Laila agak kaget. Ia tak pernah memberitahu soal itu.
"Eh... tahu dari mana?"
"Saya dengar waktu Ibu cerita sama Bu Yani kemarin sore," jawab Bi Ratmi.
Laila tersenyum kaku. Ia mengangguk pelan, lalu duduk. Di satu sisi, ia merasa nyaman dengan pelayanan Bi Ratmi. Tapi di sisi lain, ia makin yakin bahwa wanita ini bukan orang sembarangan. Ia cerdas, cepat tanggap, dan tahu bagaimana mengambil hati orang.
Dan itu termasuk suaminya.
Siang itu, Laila diam-diam memperhatikan dari balik pintu dapur saat Arfan sedang berbicara dengan Bi Ratmi.
"Bi, kamu masak apa tadi? Harum banget," tanya Arfan santai.
"Oh, itu masakan semur jengkol, Pak. Saya tambahin daun jeruk dan pala biar wangi khasnya keluar."
Arfan mengangguk-angguk. "Wah, pantesan... harum banget."
Mereka berbicara sambil tertawa ringan. Tidak ada yang mencurigakan. Tapi hati Laila kembali terasa aneh. Ia merasa seperti ada yang perlahan masuk ke wilayahnya.

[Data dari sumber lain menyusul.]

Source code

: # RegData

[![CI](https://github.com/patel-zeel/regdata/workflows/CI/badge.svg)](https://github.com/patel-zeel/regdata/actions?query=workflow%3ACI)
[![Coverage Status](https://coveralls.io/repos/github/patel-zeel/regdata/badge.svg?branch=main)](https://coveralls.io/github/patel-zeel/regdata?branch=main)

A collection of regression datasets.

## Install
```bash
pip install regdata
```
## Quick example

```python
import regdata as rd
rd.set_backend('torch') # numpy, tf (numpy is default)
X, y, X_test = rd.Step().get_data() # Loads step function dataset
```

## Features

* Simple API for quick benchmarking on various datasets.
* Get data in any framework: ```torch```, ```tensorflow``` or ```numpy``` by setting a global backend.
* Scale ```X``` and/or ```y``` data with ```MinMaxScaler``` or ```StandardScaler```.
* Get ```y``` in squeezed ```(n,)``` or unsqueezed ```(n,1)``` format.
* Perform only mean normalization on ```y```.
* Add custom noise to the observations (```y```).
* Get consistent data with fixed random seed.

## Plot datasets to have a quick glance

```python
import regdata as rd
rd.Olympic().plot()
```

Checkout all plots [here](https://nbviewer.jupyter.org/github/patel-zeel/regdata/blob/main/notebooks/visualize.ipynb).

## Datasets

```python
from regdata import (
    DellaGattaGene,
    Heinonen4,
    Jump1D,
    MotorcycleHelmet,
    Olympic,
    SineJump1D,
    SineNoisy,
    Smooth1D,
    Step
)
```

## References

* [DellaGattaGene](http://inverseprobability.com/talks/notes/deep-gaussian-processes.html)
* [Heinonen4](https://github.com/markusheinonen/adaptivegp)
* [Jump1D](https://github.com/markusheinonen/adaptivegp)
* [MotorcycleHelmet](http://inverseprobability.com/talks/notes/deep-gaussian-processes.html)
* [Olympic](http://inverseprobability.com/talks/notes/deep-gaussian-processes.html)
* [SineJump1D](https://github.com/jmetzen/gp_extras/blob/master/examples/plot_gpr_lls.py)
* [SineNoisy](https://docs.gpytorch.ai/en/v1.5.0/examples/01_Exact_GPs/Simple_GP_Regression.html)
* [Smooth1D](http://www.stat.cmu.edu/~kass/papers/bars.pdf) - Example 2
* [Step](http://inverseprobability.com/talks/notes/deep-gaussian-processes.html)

Wilayah yang seharusnya hanya milik dia.
Setelah makan malam, Laila kembali mencoba berbicara dengan Arfan. Kali ini dengan nada yang lebih serius.
"Mas... boleh aku jujur?"
"Selalu boleh. Ada apa lagi?"
"Aku cuma... takut kehilangan. Aku takut kamu berpaling karena... aku tahu aku nggak sempurna, aku capek, aku suka ngomel, dan kamu pasti capek juga lihat aku."
Arfan menatap Laila, kali ini tanpa senyum.
"Kamu mikir sejauh itu, karena Bi Ratmi?"
Laila mengangguk pelan.
Arfan menarik napas. "Sayang, kamu itu istri aku. Aku mungkin keras kepala, mungkin nggak selalu perhatian... tapi aku nggak pernah berniat berpaling. Kamu terlalu berharga buat aku."
Laila terdiam. Air matanya menggenang, namun ia tahan.
"Terima kasih, Mas," bisiknya.
Tapi jauh di dalam, ia tahu... rasa cemburu itu belum pergi sepenuhnya.